Una porta investita da lampi di luce e dal suono distorto di un bordone noise che di fatto definisce il mood di tutta l’opera, in cui sentiamo e vediamo il rumore del titolo e in cui alle immagini della performance musicale, già di per sé messa in quadro secondo il gusto soggettivo dell’autore («nella maniera che preferisco», si diceva), si aggiungono quelle prese al di fuori dell’esibizione, giustapposte dal montaggio o inscritte dalle sovraimpressioni volute da Assayas. Come il cielo nuvoloso solcato dal fantasma di un aereo o il fiume attraversato dalla barca che apre la sequenza in cui appaiono i MirrorDash (alias Kim Gordon e Thurston Moore).
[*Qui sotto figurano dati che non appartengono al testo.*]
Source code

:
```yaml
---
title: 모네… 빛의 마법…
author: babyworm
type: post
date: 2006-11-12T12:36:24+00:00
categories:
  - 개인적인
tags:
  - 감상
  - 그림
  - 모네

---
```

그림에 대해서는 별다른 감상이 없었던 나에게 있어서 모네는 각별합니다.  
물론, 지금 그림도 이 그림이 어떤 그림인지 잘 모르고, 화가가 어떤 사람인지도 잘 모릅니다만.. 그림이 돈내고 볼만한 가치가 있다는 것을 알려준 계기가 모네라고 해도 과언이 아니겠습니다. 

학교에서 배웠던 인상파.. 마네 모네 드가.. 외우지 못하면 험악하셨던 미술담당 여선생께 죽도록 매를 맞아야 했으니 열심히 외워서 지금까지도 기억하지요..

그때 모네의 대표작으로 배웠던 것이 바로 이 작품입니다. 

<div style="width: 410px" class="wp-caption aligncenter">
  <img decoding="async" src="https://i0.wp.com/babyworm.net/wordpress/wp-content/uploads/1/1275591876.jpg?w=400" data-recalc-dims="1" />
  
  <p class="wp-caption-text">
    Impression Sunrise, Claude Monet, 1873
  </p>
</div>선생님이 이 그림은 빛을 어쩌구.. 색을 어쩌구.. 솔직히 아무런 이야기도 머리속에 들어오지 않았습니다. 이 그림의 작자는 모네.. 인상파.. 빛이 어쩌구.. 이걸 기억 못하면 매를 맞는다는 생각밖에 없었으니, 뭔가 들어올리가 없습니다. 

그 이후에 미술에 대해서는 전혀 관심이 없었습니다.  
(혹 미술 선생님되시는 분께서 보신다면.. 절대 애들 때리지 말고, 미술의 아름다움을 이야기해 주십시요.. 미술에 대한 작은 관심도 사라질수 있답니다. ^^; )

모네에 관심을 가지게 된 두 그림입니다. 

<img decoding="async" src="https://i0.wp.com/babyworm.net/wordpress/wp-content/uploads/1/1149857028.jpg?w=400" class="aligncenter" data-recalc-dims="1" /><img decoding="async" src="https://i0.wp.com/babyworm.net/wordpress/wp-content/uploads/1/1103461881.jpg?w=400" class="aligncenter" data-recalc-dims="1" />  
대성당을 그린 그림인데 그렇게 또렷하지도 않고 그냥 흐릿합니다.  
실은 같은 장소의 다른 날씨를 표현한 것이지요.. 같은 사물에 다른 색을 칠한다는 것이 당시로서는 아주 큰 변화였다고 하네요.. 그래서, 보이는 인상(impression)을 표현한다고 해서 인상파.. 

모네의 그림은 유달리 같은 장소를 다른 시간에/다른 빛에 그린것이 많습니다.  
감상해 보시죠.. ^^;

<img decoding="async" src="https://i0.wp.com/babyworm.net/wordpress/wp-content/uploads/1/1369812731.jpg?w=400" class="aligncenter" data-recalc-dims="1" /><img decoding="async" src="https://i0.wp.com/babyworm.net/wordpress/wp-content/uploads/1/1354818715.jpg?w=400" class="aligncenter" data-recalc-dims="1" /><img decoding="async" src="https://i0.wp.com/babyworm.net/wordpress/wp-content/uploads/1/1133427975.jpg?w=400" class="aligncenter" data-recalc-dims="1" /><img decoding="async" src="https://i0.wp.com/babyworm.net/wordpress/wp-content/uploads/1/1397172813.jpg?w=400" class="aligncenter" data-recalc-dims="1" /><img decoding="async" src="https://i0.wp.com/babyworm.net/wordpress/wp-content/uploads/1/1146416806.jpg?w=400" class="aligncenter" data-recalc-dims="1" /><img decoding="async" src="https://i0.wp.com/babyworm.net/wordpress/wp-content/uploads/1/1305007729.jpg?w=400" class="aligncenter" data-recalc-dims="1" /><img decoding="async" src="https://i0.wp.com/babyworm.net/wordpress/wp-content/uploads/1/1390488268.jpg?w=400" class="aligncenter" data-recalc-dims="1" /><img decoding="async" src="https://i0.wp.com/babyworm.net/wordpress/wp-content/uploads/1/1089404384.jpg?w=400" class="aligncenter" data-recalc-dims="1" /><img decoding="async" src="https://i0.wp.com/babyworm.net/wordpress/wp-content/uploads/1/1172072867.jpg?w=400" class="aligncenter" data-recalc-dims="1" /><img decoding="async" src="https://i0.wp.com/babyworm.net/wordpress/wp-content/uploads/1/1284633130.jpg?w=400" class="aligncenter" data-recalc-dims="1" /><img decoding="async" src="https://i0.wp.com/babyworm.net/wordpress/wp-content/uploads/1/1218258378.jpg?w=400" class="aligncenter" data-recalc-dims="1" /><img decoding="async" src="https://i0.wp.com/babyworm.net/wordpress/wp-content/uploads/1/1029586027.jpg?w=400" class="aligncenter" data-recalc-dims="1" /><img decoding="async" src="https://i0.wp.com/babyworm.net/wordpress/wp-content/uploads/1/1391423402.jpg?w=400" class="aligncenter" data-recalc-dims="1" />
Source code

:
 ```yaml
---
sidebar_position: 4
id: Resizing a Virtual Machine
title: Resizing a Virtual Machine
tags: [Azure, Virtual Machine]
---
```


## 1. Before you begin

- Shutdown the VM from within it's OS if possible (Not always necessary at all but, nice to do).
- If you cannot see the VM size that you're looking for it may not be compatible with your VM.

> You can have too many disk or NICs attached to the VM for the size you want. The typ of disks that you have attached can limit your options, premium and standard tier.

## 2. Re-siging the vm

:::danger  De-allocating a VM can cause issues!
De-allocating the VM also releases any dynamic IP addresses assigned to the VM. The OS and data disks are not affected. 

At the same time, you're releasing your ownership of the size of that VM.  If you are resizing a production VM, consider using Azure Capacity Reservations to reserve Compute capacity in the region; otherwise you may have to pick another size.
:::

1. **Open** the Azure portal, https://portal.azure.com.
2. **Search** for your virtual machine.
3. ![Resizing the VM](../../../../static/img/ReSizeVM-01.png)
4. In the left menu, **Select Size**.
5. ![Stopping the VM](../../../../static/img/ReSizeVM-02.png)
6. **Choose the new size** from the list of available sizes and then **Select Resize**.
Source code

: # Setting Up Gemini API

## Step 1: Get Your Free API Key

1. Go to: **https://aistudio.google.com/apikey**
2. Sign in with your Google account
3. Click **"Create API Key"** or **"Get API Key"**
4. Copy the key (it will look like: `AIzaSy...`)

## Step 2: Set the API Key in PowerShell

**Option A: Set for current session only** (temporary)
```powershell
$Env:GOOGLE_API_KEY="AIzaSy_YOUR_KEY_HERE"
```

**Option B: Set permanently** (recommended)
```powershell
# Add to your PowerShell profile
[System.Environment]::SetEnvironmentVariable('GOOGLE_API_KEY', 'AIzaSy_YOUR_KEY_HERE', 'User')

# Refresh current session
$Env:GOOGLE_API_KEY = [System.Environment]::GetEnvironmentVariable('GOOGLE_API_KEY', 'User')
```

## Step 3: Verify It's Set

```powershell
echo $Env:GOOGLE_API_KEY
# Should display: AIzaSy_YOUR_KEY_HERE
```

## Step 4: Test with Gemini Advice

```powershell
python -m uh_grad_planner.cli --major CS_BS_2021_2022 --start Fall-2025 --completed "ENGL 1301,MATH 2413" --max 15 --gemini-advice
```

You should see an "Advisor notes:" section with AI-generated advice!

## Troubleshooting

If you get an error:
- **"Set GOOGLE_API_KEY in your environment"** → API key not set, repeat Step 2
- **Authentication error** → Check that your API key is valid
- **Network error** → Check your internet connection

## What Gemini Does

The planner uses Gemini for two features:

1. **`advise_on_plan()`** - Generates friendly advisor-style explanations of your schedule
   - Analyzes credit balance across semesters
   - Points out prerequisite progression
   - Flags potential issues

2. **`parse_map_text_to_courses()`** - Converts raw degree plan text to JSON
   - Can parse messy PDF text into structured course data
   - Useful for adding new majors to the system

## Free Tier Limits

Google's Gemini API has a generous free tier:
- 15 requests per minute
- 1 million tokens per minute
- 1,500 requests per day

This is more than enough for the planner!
O ancora – sempre nel segmento che vede coinvolti i due coniugi, fondatori (assieme a Lee Ranaldo) dei Sonic Youth –, i viraggi cromatici che imbevono il traffico di auto, i fili della linea elettrica del tram, il paesaggio metropolitano, oppure l’apparizione di una pattinatrice su ghiaccio sovrimpressa a cerchi di luce e mezzi busti di Gordon e Moore.
Sta proprio qui la forza di Noise, in questa tensione immaginativa e sperimentale che lo spinge fuori dal recinto del mero documentarismo musicale, del puro reportage, e gli consente di ottenere una perfetta fusione tra segno e significato, tra certe sperimentazioni del linguaggio musicale (del rock, nello specifico) e certe applicazioni fortemente libere e creative del mezzo audiovisivo. Una deriva situazionista che ridà forza alla forma e al potere della componente avanguardistica dell’arte e che collega idealmente il cinema di Assayas, da sempre legato alla musica, alla ribellione giovanile e alla sperimentazione, al Debord con cui abbiamo aperto questo breve scritto. Del resto verso la fine del 1968, Malcom McLaren, promoter e band manager dei Sex Pistols, colui a cui viene convenzionalmente attribuita l’invenzione stessa del punk rock, si avvicinò al movimento artistico Situazionista e alla figura di Guy Debord, traendone grande ispirazione. ’68, punk (rock), situazionismo. Tutto torna.